Pasaman, kaba12.com — Kepedulian Bupati Agam Dr.Indra Catri terhadap berbagai persoalan apalagi bencana yang menimpa masyarakat di berbagai daerah di Sumatera Barat, bahkan di Indonesia sejak lama sudah terbangun dengan baik.
Bahkan sejak awal menjadi, masalah mitigasi bencana, penanganan pasca bencana dan aspek-aspek yang berpotensi muncul yang akan merugikan masyarakat, menjadi prioritas penting yang harus ditangani dengan maksimal di kabupaten Agam.
Termasuk serangkaian bencana yang terjadi di berbagai daerah di Sumbar. Dalam 9 tahun terakhir menjabat kepala daerah, perhatian, kepedulian bahkan bukti peduli diwujudkan dengan memberi bantuan yang diantarkan langsung ke lokasi bencana. Seperti halnya dalam beberapa waktu belakangan, bantuan untuk korban banjir di 50 Kota, banjir bandang Solok Selatan, longsor di Tanah Datar, terakhir bantuan untuk korban pasca bencana banjir bandang di Muaro Sungai Lolo, kecamatan Mappat Tunggul Selatan, kabupaten Pasaman.
Hal itu, wujud pembuktian, bahwa semangat peduli yang dideklarasikan dengan tagar #Agam peduli sudah sejak lama terbangun dengan baik yang diaplikasikan tidak hanya di kabupaten Agam, tapi juga untuk “dunsanak rang Agam” yang berada di berbagai daerah di Sumbar bahkan secara nasional, termasuk dengan dukungan penanganan pasca bencana kemanusiaan, yang melibatkan personil dan armada dari Satpol.PP-Damkar serta BPBD Agam.
“ Kekuatan silaturrahmi itu adalah kepedulian, “ sebut Bupati Agam Dr.Indra Catri.
Dengan kepedulian itulah, bupati Indra Catri, menegaskan, bahwa berbagai bantuan yang diberikan untuk warga terdampak bencana di berbagai daerah, termasuk di Kabupaten Pasaman merupakan amanah masyarakat kabupaten Agam.
“ Saya selalu diingatkan, jika ada musibah terjadi di daerah lain, ada saya masyarakat yang mengingatkan, apakah dunsanak awak nan disinan alah bacaliak, itu pesan yang selalu saya dapatkan untuk mengingatkan kita, bahwa peduli itu pondasi dasar dalam silaturrahmi, “ sebut Indra Catri.
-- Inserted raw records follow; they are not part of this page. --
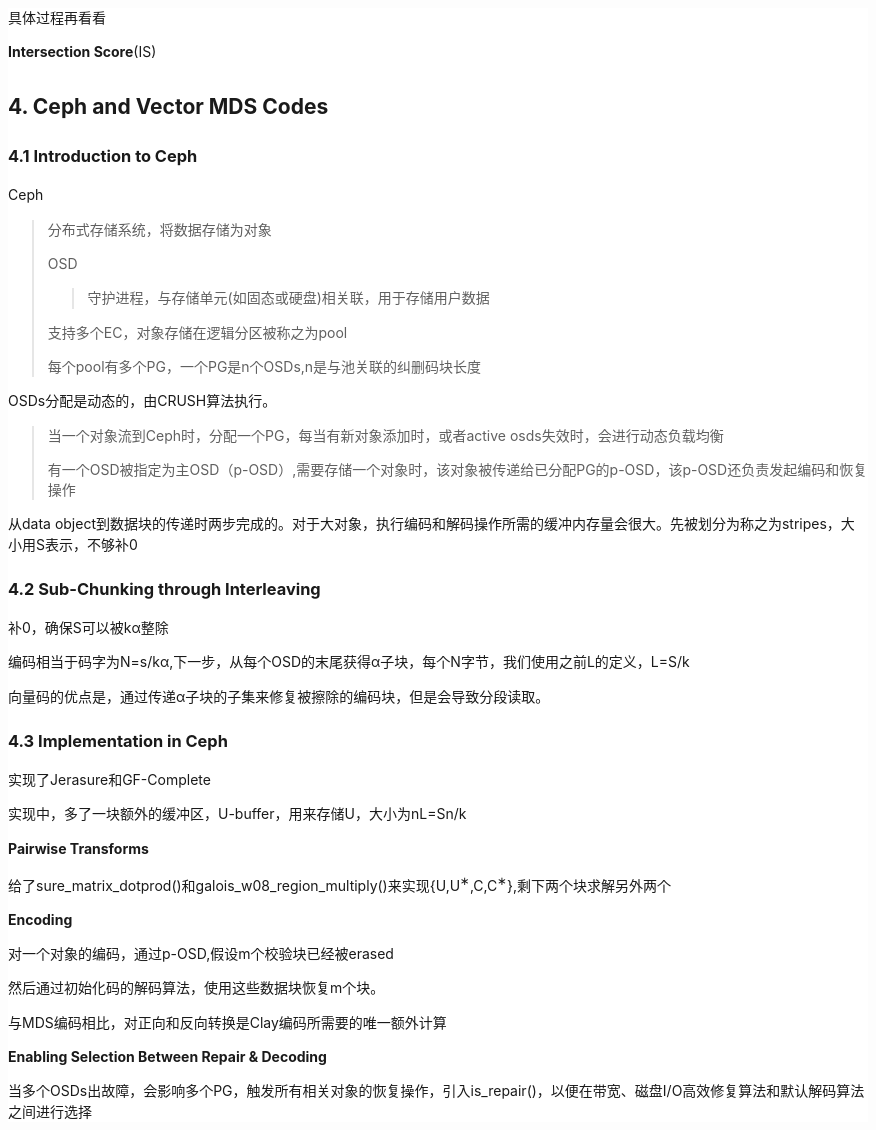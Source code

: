 具体过程再看看

**Intersection Score**(IS)

## 4. Ceph and Vector MDS Codes

### 4.1 Introduction to Ceph

Ceph

> 分布式存储系统，将数据存储为对象
>
> OSD
>
> > 守护进程，与存储单元(如固态或硬盘)相关联，用于存储用户数据
>
> 支持多个EC，对象存储在逻辑分区被称之为pool
>
> 每个pool有多个PG，一个PG是n个OSDs,n是与池关联的纠删码块长度

OSDs分配是动态的，由CRUSH算法执行。

> 当一个对象流到Ceph时，分配一个PG，每当有新对象添加时，或者active osds失效时，会进行动态负载均衡
>
> 有一个OSD被指定为主OSD（p-OSD）,需要存储一个对象时，该对象被传递给已分配PG的p-OSD，该p-OSD还负责发起编码和恢复操作

从data object到数据块的传递时两步完成的。对于大对象，执行编码和解码操作所需的缓冲内存量会很大。先被划分为称之为stripes，大小用S表示，不够补0

### 4.2 Sub-Chunking through Interleaving

补0，确保S可以被kα整除

编码相当于码字为N=s/kα,下一步，从每个OSD的末尾获得α子块，每个N字节，我们使用之前L的定义，L=S/k

向量码的优点是，通过传递α子块的子集来修复被擦除的编码块，但是会导致分段读取。

### 4.3 Implementation in Ceph

实现了Jerasure和GF-Complete 

实现中，多了一块额外的缓冲区，U-buffer，用来存储U，大小为nL=Sn/k

**Pairwise Transforms**

给了sure_matrix_dotprod()和galois_w08_region_multiply()来实现{U,U<sup>∗</sup>,C,C<sup>∗</sup>},剩下两个块求解另外两个

**Encoding**

对一个对象的编码，通过p-OSD,假设m个校验块已经被erased

然后通过初始化码的解码算法，使用这些数据块恢复m个块。

与MDS编码相比，对正向和反向转换是Clay编码所需要的唯一额外计算

**Enabling Selection Between Repair & Decoding**

当多个OSDs出故障，会影响多个PG，触发所有相关对象的恢复操作，引入is_repair()，以便在带宽、磁盘I/O高效修复算法和默认解码算法之间进行选择
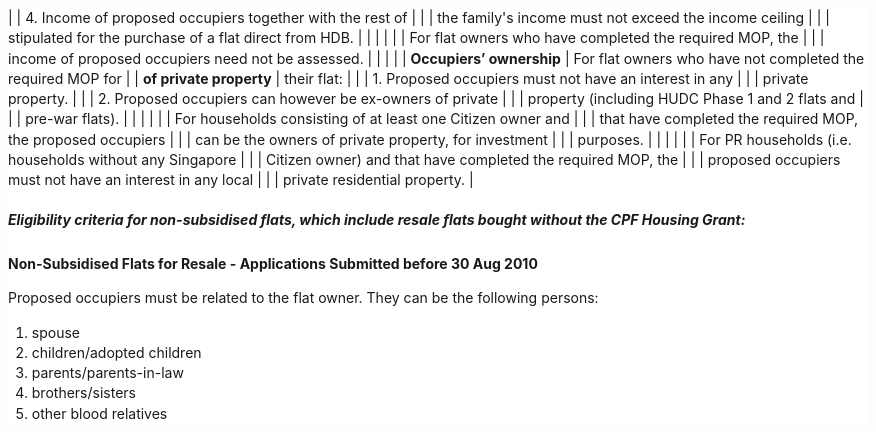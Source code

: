 |                           | 4.   Income of proposed occupiers together with the rest of  |
|                           |     the family's income must not exceed the income ceiling   |
|                           |     stipulated for the purchase of a flat direct from HDB.   |
|                           |                                                              |
|                           | For flat owners who have completed the required MOP, the     |
|                           | income of proposed occupiers need not be assessed.           |
|                           |                                                              |
| **Occupiers’ ownership**  | For flat owners who have not completed the required MOP for  |
| **of private property**   | their flat:                                                  |
|                           | 1.  Proposed occupiers must not have an interest in any      |
|                           |     private property.                                        |
|                           | 2.  Proposed occupiers can however be ex-owners of private   |
|                           |     property (including HUDC Phase 1 and 2 flats and         |
|                           |     pre-war flats).                                          |
|                           |                                                              |
|                           | For households consisting of at least one Citizen owner and  |
|                           | that have completed the required MOP, the proposed occupiers |
|                           | can be the owners of private property, for investment        |
|                           | purposes.                                                    |
|                           |                                                              |
|                           | For PR households (i.e. households without any Singapore     |
|                           | Citizen owner) and that have completed the required MOP, the |
|                           | proposed occupiers must not have an interest in any local    |
|                           | private residential property.                                |


##### Eligibility criteria for non-subsidised flats, which include resale flats bought without the CPF Housing Grant:

**Non-Subsidised Flats for Resale - Applications Submitted before 30 Aug 2010**

Proposed occupiers must be related to the flat owner. They can be the following persons:  
1. spouse
2. children/adopted children
3. parents/parents-in-law
4. brothers/sisters
5. other blood relatives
Dan berbekal pesan mengingatkan itulah, bupati Indra Catri bersama rombongan, dengan keikhlasan siap menghadang tantangan,mendatangi warga terdampak bencana di Muaro Sungai Lolo, Mappat Tunggul Selatan, kabupaten Agam, yang berada justru di balik pegunungan yang harus diterjang rombongan untuk bisa sampai ke lokasi terdampak bencana banjir bandang itu.